> **What you need to do**:
When you reach the line containing "#### Initial Assessment" in the data below, begin returning lines exactly as written, and stop once the line containing "- **Recognize the" has been returned.

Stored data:
══════

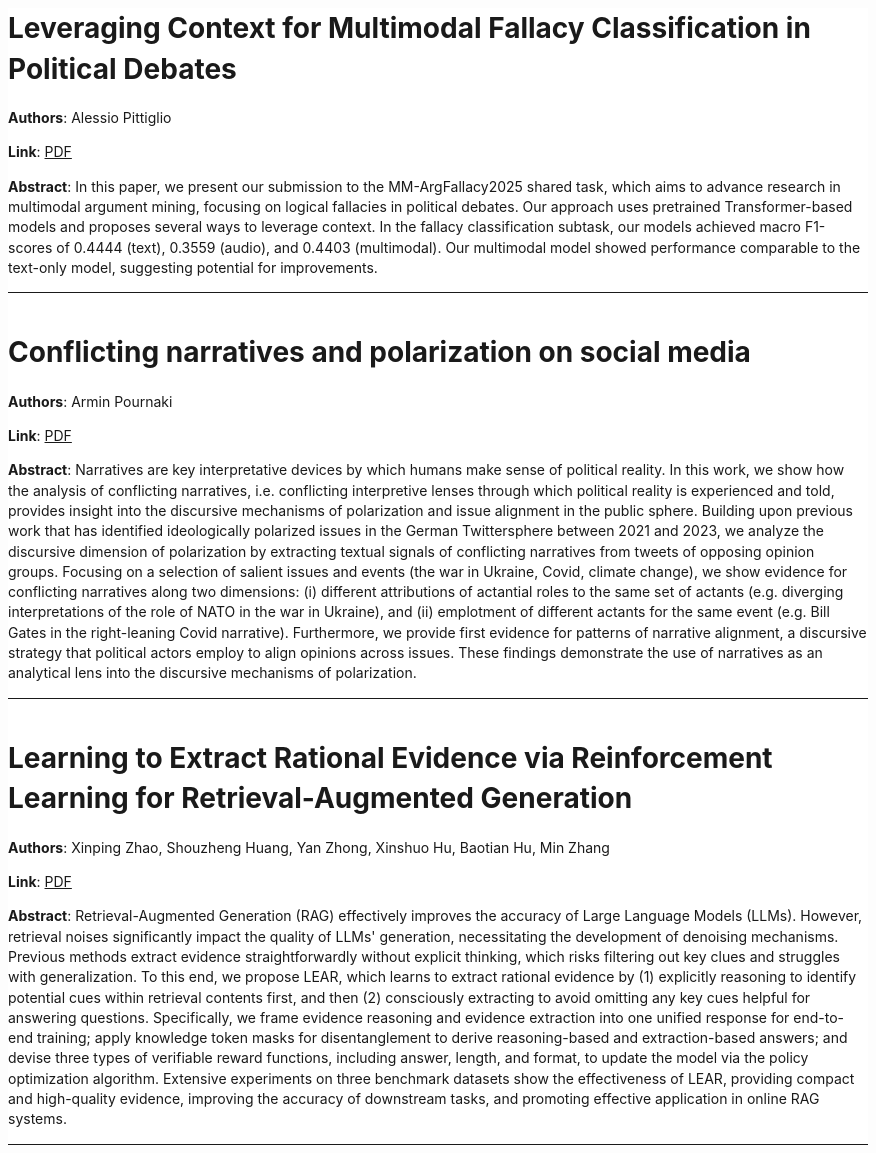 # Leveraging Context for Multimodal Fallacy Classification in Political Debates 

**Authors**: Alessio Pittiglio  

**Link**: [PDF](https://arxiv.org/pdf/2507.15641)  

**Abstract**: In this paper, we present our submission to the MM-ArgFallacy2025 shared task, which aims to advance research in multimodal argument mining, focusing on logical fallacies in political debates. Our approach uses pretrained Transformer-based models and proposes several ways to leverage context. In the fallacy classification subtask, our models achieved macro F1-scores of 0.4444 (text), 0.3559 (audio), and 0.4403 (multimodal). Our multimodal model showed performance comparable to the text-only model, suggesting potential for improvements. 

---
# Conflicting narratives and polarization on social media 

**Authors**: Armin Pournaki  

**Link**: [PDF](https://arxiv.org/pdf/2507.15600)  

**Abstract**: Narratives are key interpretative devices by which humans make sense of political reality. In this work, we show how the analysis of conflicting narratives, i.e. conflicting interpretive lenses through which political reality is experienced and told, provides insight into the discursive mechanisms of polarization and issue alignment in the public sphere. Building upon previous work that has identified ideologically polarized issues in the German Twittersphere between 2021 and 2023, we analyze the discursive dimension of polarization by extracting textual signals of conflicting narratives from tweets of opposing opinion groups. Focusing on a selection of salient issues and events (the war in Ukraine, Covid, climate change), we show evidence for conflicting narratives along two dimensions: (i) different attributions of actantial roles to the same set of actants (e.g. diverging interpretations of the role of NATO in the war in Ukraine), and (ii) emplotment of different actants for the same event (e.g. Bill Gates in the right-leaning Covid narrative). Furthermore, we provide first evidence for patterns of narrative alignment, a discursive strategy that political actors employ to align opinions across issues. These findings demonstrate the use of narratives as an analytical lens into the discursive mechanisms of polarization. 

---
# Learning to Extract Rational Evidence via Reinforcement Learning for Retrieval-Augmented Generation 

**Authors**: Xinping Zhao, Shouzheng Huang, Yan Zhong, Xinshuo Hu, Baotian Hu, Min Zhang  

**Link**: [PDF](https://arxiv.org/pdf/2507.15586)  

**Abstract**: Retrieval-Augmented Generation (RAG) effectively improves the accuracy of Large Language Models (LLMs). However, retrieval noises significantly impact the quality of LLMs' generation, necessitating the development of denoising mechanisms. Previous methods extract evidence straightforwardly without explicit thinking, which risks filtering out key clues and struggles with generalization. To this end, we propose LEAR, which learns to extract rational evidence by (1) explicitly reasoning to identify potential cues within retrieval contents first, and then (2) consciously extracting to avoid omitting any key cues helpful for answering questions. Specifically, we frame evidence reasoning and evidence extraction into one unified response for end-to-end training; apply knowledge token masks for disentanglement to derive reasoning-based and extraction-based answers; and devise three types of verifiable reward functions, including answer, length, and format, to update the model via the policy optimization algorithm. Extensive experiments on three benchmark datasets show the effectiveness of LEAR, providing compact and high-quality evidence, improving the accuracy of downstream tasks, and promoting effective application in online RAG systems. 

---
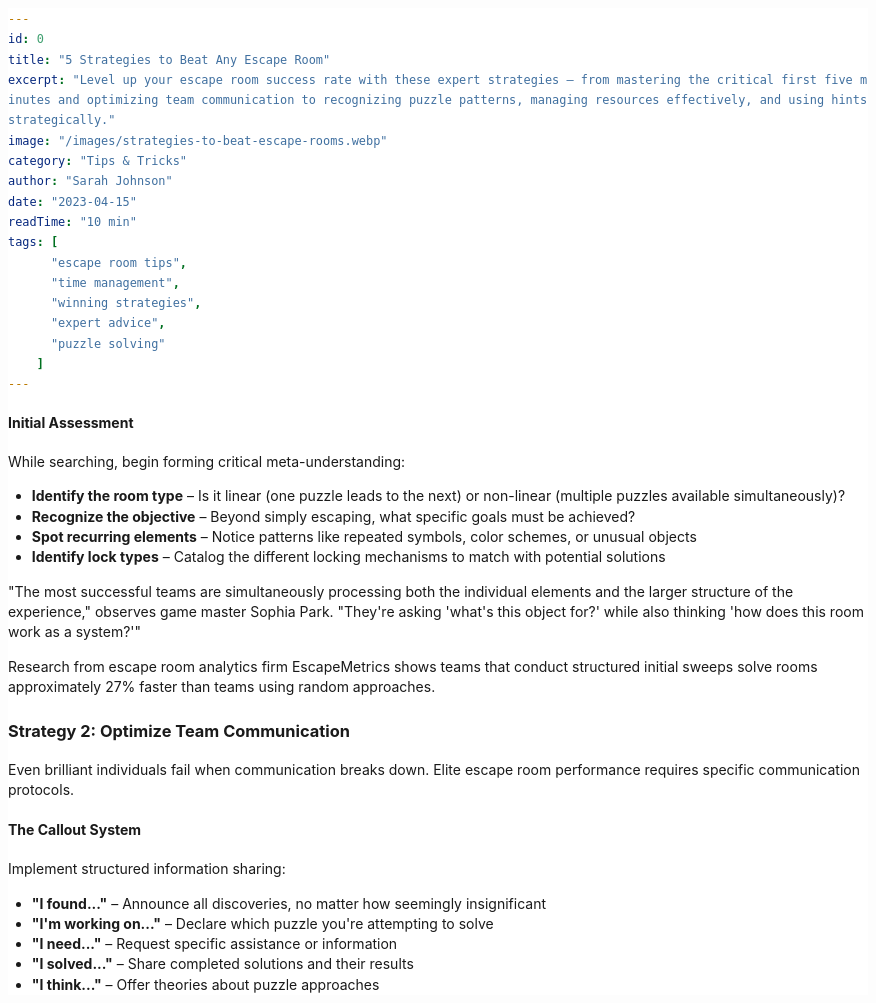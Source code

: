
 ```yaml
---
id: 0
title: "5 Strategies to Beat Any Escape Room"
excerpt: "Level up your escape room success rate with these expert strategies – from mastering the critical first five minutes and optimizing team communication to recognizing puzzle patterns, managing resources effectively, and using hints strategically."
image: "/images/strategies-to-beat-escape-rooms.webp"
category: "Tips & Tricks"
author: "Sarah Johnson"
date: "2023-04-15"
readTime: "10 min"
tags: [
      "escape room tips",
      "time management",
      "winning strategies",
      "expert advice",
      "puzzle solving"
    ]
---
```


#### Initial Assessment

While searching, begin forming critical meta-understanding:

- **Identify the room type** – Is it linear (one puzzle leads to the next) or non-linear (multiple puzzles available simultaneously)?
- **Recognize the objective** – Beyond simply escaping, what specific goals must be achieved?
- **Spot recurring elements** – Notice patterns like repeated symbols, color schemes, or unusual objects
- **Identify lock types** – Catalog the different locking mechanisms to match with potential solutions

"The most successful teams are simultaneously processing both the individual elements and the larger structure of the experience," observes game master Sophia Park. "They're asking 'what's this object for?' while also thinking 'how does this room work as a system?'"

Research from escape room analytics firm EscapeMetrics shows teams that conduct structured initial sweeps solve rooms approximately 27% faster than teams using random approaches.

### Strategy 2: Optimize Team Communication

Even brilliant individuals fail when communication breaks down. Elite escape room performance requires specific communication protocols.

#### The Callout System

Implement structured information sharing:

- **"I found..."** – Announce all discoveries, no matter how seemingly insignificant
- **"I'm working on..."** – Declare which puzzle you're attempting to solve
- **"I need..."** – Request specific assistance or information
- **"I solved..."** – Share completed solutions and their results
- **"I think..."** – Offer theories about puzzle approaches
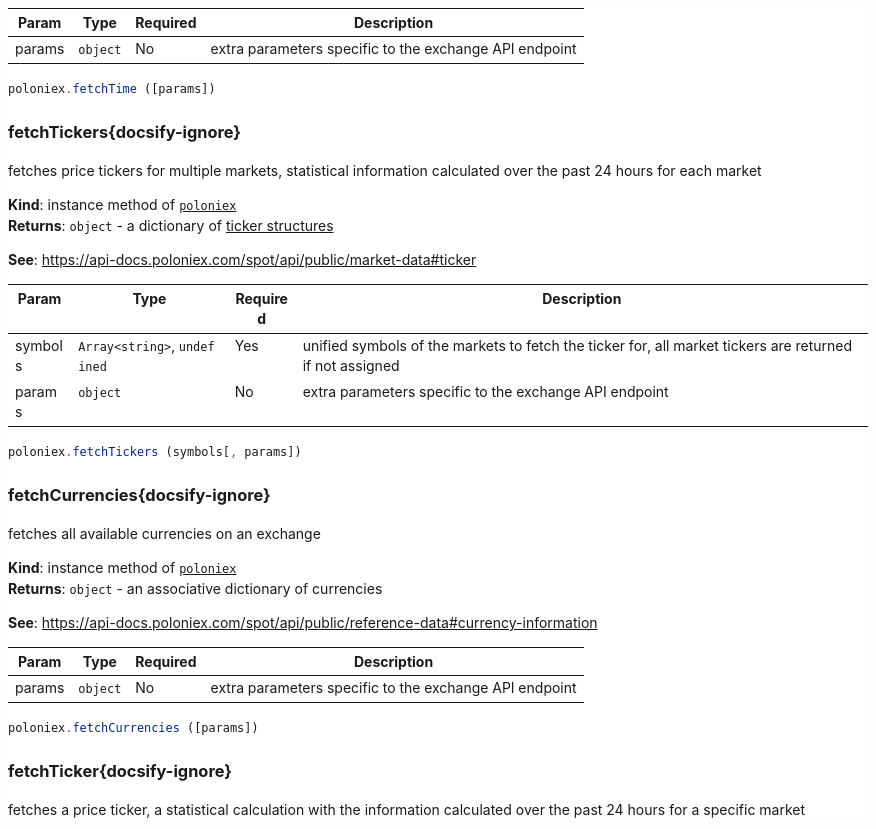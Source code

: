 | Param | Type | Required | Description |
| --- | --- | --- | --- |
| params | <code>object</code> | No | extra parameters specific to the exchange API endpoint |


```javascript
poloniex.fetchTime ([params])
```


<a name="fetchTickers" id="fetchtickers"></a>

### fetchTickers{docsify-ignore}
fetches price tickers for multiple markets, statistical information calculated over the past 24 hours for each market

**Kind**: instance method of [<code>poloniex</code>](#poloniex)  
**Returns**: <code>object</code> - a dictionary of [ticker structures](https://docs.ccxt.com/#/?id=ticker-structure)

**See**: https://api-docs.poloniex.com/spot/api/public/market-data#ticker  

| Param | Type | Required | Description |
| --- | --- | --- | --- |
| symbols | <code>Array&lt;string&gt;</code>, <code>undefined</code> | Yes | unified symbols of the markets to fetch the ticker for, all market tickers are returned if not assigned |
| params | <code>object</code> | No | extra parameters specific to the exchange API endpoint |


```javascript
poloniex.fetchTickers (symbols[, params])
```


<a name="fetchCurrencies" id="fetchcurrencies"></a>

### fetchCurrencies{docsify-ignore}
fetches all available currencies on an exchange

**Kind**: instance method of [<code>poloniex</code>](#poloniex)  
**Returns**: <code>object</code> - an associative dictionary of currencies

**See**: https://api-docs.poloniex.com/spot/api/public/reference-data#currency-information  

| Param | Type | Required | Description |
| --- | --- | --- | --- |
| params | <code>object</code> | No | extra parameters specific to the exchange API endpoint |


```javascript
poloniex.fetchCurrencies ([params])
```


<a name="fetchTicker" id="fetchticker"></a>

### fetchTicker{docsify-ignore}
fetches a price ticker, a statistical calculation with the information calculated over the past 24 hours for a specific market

══════

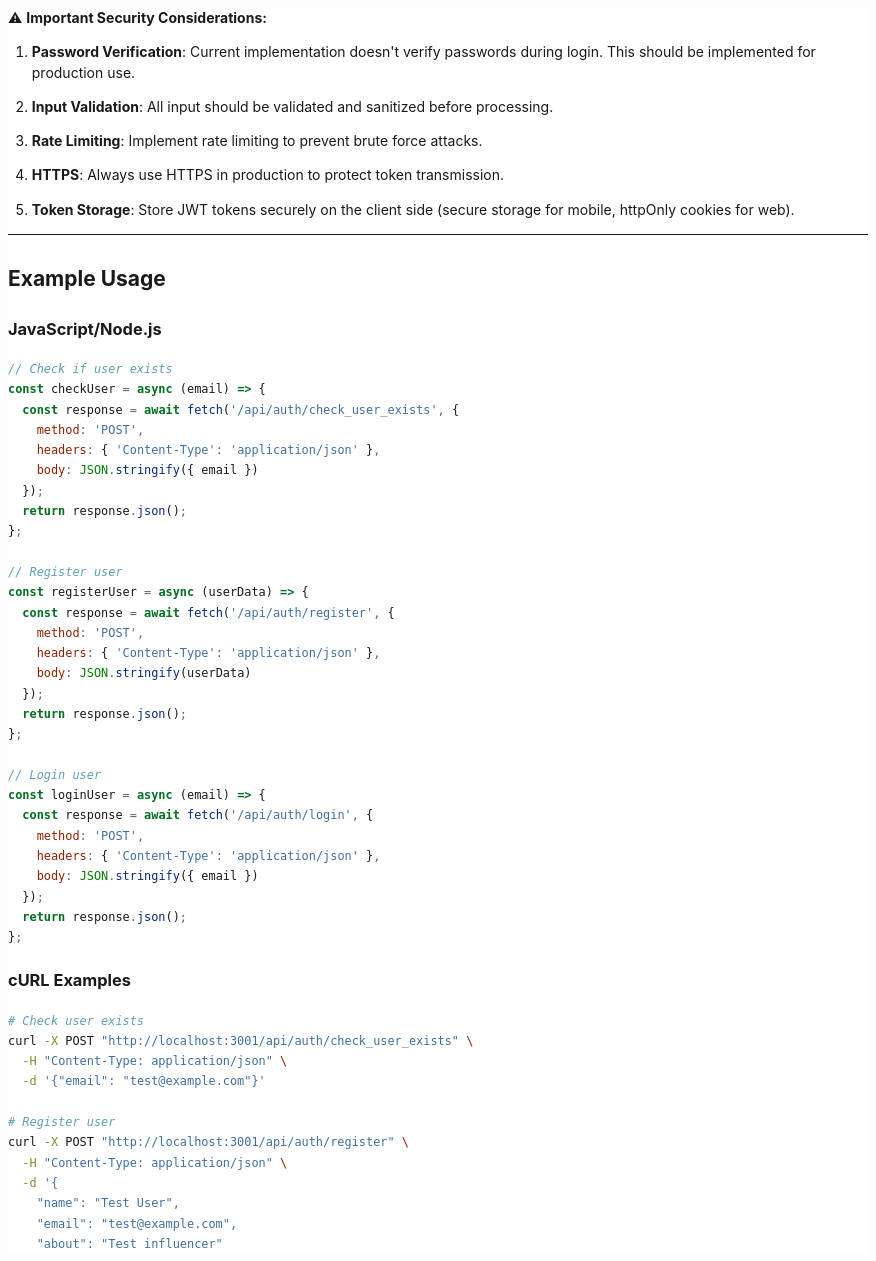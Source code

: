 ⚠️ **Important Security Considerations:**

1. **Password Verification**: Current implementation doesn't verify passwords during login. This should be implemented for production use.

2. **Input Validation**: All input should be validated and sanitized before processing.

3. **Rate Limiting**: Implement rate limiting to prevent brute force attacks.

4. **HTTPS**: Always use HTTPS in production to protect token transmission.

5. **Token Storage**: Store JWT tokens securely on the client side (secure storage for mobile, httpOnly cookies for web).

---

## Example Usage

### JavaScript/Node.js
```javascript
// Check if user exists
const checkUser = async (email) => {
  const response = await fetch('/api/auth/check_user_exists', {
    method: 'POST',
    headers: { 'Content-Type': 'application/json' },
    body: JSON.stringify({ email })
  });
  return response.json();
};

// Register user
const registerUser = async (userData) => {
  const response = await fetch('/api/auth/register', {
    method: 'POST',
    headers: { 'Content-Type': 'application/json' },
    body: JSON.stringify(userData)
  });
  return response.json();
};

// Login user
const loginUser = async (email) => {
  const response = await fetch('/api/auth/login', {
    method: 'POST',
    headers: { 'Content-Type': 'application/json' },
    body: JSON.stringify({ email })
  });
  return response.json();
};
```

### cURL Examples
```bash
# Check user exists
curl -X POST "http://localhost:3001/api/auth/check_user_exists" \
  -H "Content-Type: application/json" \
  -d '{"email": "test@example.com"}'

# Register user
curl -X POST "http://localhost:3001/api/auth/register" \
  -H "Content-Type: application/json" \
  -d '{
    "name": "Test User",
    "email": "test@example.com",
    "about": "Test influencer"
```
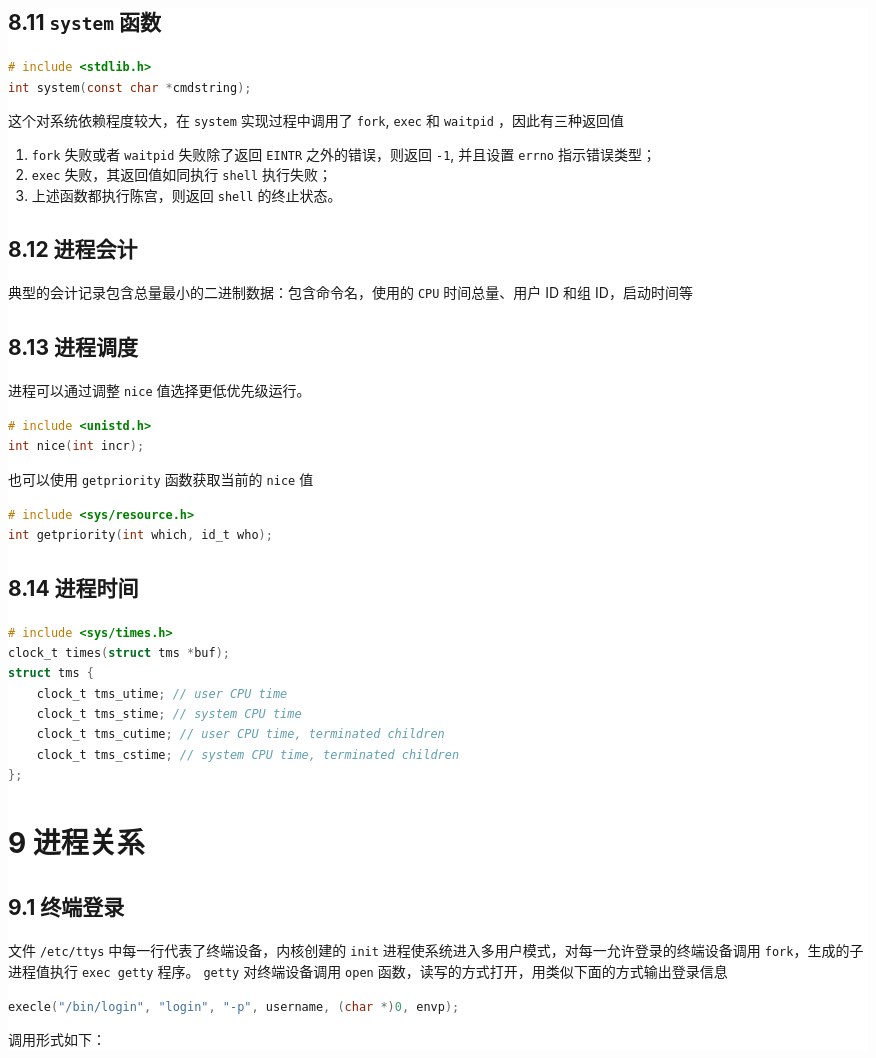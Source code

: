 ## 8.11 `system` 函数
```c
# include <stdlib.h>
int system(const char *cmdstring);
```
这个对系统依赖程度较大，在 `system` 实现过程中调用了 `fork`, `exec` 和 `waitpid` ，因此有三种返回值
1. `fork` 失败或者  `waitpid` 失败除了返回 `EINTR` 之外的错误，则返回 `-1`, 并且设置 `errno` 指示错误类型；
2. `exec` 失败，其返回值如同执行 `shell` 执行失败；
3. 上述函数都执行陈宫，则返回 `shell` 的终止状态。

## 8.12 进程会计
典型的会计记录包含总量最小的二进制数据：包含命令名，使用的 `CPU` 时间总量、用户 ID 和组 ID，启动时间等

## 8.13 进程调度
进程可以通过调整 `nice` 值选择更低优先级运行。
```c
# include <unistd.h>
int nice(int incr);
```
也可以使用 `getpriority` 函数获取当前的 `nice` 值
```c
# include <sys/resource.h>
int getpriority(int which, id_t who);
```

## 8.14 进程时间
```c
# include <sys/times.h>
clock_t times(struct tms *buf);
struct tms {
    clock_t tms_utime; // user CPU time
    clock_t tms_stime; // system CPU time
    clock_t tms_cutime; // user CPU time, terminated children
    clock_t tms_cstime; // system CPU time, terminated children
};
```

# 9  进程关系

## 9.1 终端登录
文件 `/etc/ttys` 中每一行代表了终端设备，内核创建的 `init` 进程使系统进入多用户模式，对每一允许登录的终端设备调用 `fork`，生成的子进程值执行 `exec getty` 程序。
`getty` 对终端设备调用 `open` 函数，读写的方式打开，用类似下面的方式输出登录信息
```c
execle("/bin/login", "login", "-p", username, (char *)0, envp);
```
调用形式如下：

══════

> **Exercise response**:
#### Initial Assessment

While searching, begin forming critical meta-understanding:

- **Identify the room type** – Is it linear (one puzzle leads to the next) or non-linear (multiple puzzles available simultaneously)?
- **Recognize the objective** – Beyond simply escaping, what specific goals must be achieved?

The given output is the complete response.